If you have a 47-character string but were expecting a 48 character string, you can just try inserting a blank in every possible position, running error correction (a variant where you can specify known error locations, which makes it able to succeed with up to 8 missing tiles rather than just 4), and seeing if it succeeds. With overwhelming probability, but not a guarantee, if you actually have a small random set of errors that include insertions/deletions, you'll find the corrected string, and only the corrected string.
So in summary, error correction implementations:
During initial wallet setup, behave like bech32: you can highlight substitution errors, but don't correct anything.
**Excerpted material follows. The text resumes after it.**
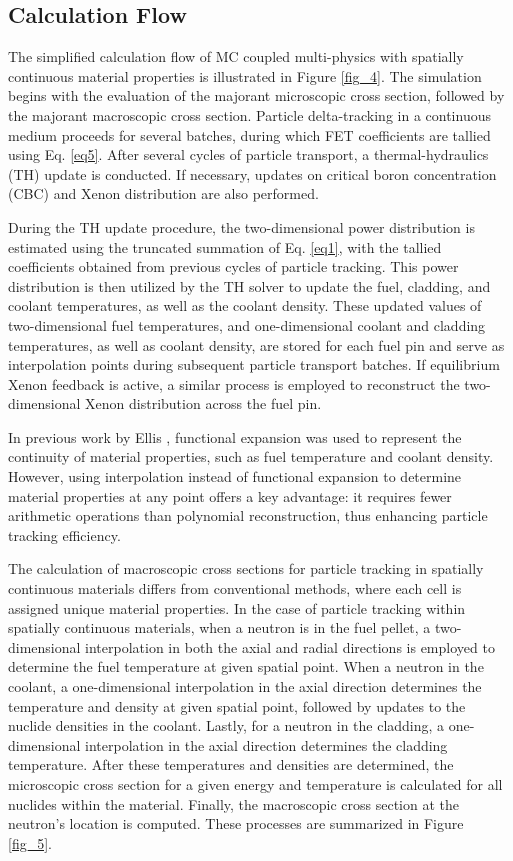 \subsection{Calculation Flow} \label{sec25}

The simplified calculation flow of MC coupled multi-physics with spatially continuous material properties is illustrated in Figure \ref{fig_4}. The simulation begins with the evaluation of the majorant microscopic cross section, followed by the majorant macroscopic cross section. Particle delta-tracking in a continuous medium proceeds for several batches, during which FET coefficients are tallied using Eq. \ref{eq5}. After several cycles of particle transport, a thermal-hydraulics (TH) update is conducted. If necessary, updates on critical boron concentration (CBC) and Xenon distribution are also performed.

During the TH update procedure, the two-dimensional power distribution is estimated using the truncated summation of Eq. \ref{eq1}, with the tallied coefficients obtained from previous cycles of particle tracking. This power distribution is then utilized by the TH solver to update the fuel, cladding, and coolant temperatures, as well as the coolant density. These updated values of two-dimensional fuel temperatures, and one-dimensional coolant and cladding temperatures, as well as coolant density, are stored for each fuel pin and serve as interpolation points during subsequent particle transport batches. If equilibrium Xenon feedback is active, a similar process is employed to reconstruct the two-dimensional Xenon distribution across the fuel pin.

In previous work by Ellis \cite{ellis, ellis_2016}, functional expansion was used to represent the continuity of material properties, such as fuel temperature and coolant density. However, using interpolation instead of functional expansion to determine material properties at any point offers a key advantage: it requires fewer arithmetic operations than polynomial reconstruction, thus enhancing particle tracking efficiency.

The calculation of macroscopic cross sections for particle tracking in spatially continuous materials differs from conventional methods, where each cell is assigned unique material properties. In the case of particle tracking within spatially continuous materials, when a neutron is in the fuel pellet, a two-dimensional interpolation in both the axial and radial directions is employed to determine the fuel temperature at given spatial point. When a neutron in the coolant, a one-dimensional interpolation in the axial direction determines the temperature and density at given spatial point, followed by updates to the nuclide densities in the coolant. Lastly, for a neutron in the cladding, a one-dimensional interpolation in the axial direction determines the cladding temperature. After these temperatures and densities are determined, the microscopic cross section for a given energy and temperature is calculated for all nuclides within the material. Finally, the macroscopic cross section at the neutron's location is computed. These processes are summarized in Figure \ref{fig_5}.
During recovery, then do whatever you can, including grinding for insertions/deletions, to find the seed. Then show the user the set of corrections and make them re-enter the corrected string (in the hope that they'll make a new corrected backup) before using it.
Let me bug some people on IRC before making RFC-style SHOULD NOT/SHOULD/MUST/MUST NOT/MAY proclamations. We may want to update the BIP with this sort of text.
The current implementation that is in this repository does not "make them re-enter the corrected string (in the hope that they'll make a new corrected backup) before using it" It merely shows the user the corrected string and asks them to confirm it matches their backup.
Since the error correction could be wrong, it sounds dangerous to "correct" the backup which make be destructive of less damaged data than the correction was.
Only if we can match the fingerprint and/or an address on the last share should we tell the user to correct that share's errors.
Originally posted by @apoelstra in https://github.com/BlockstreamResearch/codex32/issues/54#issuecomment-1649797376
The current implementation that is in this repository does not "make them re-enter the corrected string (in the hope that they'll make a new corrected backup) before using it" It merely shows the user the corrected string and asks them to confirm it matches their backup.
Since the error correction could be wrong, it sounds dangerous to "correct" the backup which make be destructive of less damaged data than the correction was.
Only if we can match the fingerprint and/or an address on the last share should we tell the user to correct that share's errors.